The news emerged last week when published out that the Venezuelan government was in talks with Chinese investors interested in purchasing the 45-storey building, which was originally designed for a financial organisation in the 1990s, but left unfinished after the death of the developer.
The evictions have been criticised by Urban-Think Tank, whose research into the repurposed office tower was awarded the Golden Lion at the 2012 Venice Biennale.
"Two months after the government of Nicolas Maduro announced its intention to work with the community of Torre David to improve living conditions, it has begun a process of transformation that begins with eviction," said Urban-Think Tank.
Urban-Think Tank, the authors of book, "Torre David: Informal Vertical Communities," spent a year studying the physical and social organization of this ruin-become home.
"Our concerns do not arise from a desire to see Torre David remain as it is, but because the details that have emerged do not necessarily suggest a positive outcome for those affected."
City officials have now begun moving out some families that have been living in the tower for the last seven years, the news say that most of the tower's occupants are being taken to Cúa, a city over 50 kilometres outside south of Caracas.
"Necessity brought me here, and the tower gave me a good home," Yuraima Parra, 27, told Reuters news agency as she, her baby daughter and all their possessions were loaded into a truck.

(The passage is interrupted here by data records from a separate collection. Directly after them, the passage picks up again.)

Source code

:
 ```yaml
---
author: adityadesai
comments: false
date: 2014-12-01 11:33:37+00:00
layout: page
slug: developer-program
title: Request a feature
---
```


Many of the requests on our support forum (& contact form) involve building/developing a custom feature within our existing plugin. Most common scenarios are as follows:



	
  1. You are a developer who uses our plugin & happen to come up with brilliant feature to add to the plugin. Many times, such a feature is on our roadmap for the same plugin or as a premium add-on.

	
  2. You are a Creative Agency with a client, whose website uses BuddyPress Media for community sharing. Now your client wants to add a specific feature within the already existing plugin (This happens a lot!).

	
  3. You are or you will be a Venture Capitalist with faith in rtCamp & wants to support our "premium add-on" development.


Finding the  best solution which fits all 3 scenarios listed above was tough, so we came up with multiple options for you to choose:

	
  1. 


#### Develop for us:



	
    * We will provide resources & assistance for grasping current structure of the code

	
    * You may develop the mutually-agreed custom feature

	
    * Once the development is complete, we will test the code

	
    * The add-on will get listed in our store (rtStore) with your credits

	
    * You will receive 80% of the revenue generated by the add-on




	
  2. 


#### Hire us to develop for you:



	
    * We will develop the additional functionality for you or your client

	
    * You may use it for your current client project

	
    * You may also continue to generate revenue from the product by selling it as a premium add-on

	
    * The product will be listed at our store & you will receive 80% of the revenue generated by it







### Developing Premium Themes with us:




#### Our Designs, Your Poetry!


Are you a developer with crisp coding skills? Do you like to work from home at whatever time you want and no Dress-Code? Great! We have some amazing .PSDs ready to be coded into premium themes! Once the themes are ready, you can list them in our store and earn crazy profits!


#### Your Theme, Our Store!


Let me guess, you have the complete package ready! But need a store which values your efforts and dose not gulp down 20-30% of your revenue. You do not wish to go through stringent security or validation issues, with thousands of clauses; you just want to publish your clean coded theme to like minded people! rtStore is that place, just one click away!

"I was here for seven years. I'm going to miss it, but it's time to move on."
Ms Parra is part of an initial 160 families were moved out this week. In total more than 1,150 families will leave the tower.
We can say that Torre David was a vertical favela, the skeleton of a skyscraper that has been squatted by hundreds of poor families of Caracas. This contradiction with the endless horizontal extension that the word "favela" normally evokes, generates a lot of interesting questions to the architects and urbanists that work every day in finding real, practical and effective solutions to the many problems of informal settlements.